Gas Purchases and Supply

     Arkansas Western purchases its system gas supply through a competitive bidding process implemented in October 1998, and directly at the wellhead under long-term contracts with flexible pricing provisions. In 2002, SEECO successfully bid on gas supply packages representing approximately two-thirds of the requirements for Arkansas Western for 2003.

     Arkansas Western also purchases gas for its system supply from unaffiliated suppliers accessed by interstate pipelines. These purchases are under firm contracts with one-year to two-year terms. The rates charged by most suppliers include demand components to ensure availability of gas supply and a commodity component that is based on monthly indexed market prices. The pipeline transportation rates include demand charges to reserve pipeline capacity and commodity charges based on volumes transported. Less than 5% of the utility’s gas purchases are under take-or-pay contracts. Currently, Arkansas Western believes that it does not have a significant exposure to take-or-pay liabilities resulting from these contracts and expects to be able to continue to satisfactorily manage these contracts.

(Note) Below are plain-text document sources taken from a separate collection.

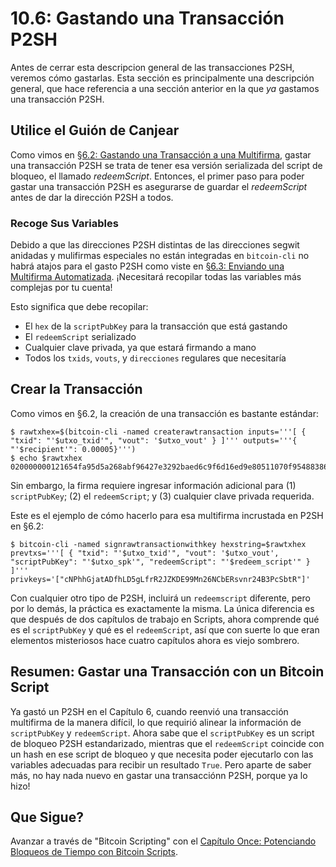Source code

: # 10.6: Gastando una Transacción P2SH

Antes de cerrar esta descripcion general de las transacciones P2SH, veremos cómo gastarlas. Esta sección es principalmente una descripción general, que hace referencia a una sección anterior en la que _ya_ gastamos una transacción P2SH.

## Utilice el Guión de Canjear

Como vimos en [§6.2: Gastando una Transacción a una Multifirma](06_2_Spending_a_Transaction_to_a_Multisig.md), gastar una transacción P2SH se trata de tener esa versión serializada del script de bloqueo, el llamado _redeemScript_. Entonces, el primer paso para poder gastar una transacción P2SH es asegurarse de guardar el _redeemScript_ antes de dar la dirección P2SH a todos. 

### Recoge Sus Variables

Debido a que las direcciones P2SH distintas de las direcciones segwit anidadas y mulifirmas especiales no están integradas en `bitcoin-cli` no habrá atajos para el gasto P2SH como viste en [§6.3: Enviando una Multifirma Automatizada](6_3_Sending_an_Automated_Multisig.md). ¡Necesitará recopilar todas las variables más complejas por tu cuenta!

Esto significa que debe recopilar:

   * El `hex` de la `scriptPubKey` para la transacción que está gastando
   * El `redeemScript` serializado
   * Cualquier clave privada, ya que estará firmando a mano
   * Todos los `txids`, `vouts`, y `direcciones` regulares que necesitaría

## Crear la Transacción

Como vimos en §6.2, la creación de una transacción es bastante estándar:
```
$ rawtxhex=$(bitcoin-cli -named createrawtransaction inputs='''[ { "txid": "'$utxo_txid'", "vout": '$utxo_vout' } ]''' outputs='''{ "'$recipient'": 0.00005}''')
$ echo $rawtxhex
020000000121654fa95d5a268abf96427e3292baed6c9f6d16ed9e80511070f954883864b10000000000ffffffff0188130000000000001600142c48d3401f6abed74f52df3f795c644b4398844600000000
```
Sin embargo, la firma requiere ingresar información adicional para (1) `scriptPubKey`; (2) el `redeemScript`; y (3) cualquier clave privada requerida.

Este es el ejemplo de cómo hacerlo para esa multifirma incrustada en P2SH en §6.2:
```
$ bitcoin-cli -named signrawtransactionwithkey hexstring=$rawtxhex prevtxs='''[ { "txid": "'$utxo_txid'", "vout": '$utxo_vout', "scriptPubKey": "'$utxo_spk'", "redeemScript": "'$redeem_script'" } ]''' privkeys='["cNPhhGjatADfhLD5gLfrR2JZKDE99Mn26NCbERsvnr24B3PcSbtR"]'
```
Con cualquier otro tipo de P2SH, incluirá un `redeemscript` diferente, pero por lo demás, la práctica es exactamente la misma. La única diferencia es que después de dos capítulos de trabajo en Scripts, ahora comprende qué es el `scriptPubKey` y qué es el `redeemScript`, así que con suerte lo que eran elementos misteriosos hace cuatro capítulos ahora es viejo sombrero.

## Resumen: Gastar una Transacción con un Bitcoin Script

Ya gastó un P2SH en el Capítulo 6, cuando reenvió una transacción multifirma de la manera difícil, lo que requirió alinear la información de `scriptPubKey` y `redeemScript`. Ahora sabe que el `scriptPubKey` es un script de bloqueo P2SH estandarizado, mientras que el `redeemScript` coincide con un hash en ese script de bloqueo y que necesita poder ejecutarlo con las variables adecuadas para recibir un resultado `True`. Pero aparte de saber más, no hay nada nuevo en gastar una transacciónn P2SH, porque ya lo hizo!

## Que Sigue?

Avanzar a través de "Bitcoin Scripting" con el [Capítulo Once: Potenciando Bloqueos de Tiempo con Bitcoin Scripts](11_0_Empowering_Timelock_with_Bitcoin_Scripts.md).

     Arkansas Western has a regulated natural gas storage facility connected to its distribution system in Northwest Arkansas that it utilizes to help meet its peak seasonal demands. The utility also owns a liquefied natural gas facility and contracts with an interstate pipeline for additional storage capacity to serve its system in the northeastern part of the state. These contracts involve demand charges based on the maximum deliverability, capacity charges based on the maximum storage quantity, and charges for the quantities injected and withdrawn.

     The utility’s rate schedules include purchased gas adjustment clauses whereby the actual cost of purchased gas above or below the level included in the base rates is permitted to be billed or is required to be credited to customers. Each month, the difference between actual costs of purchased gas and gas costs recovered from customers is deferred. The deferred differences are billed or credited, as appropriate, to customers in subsequent months.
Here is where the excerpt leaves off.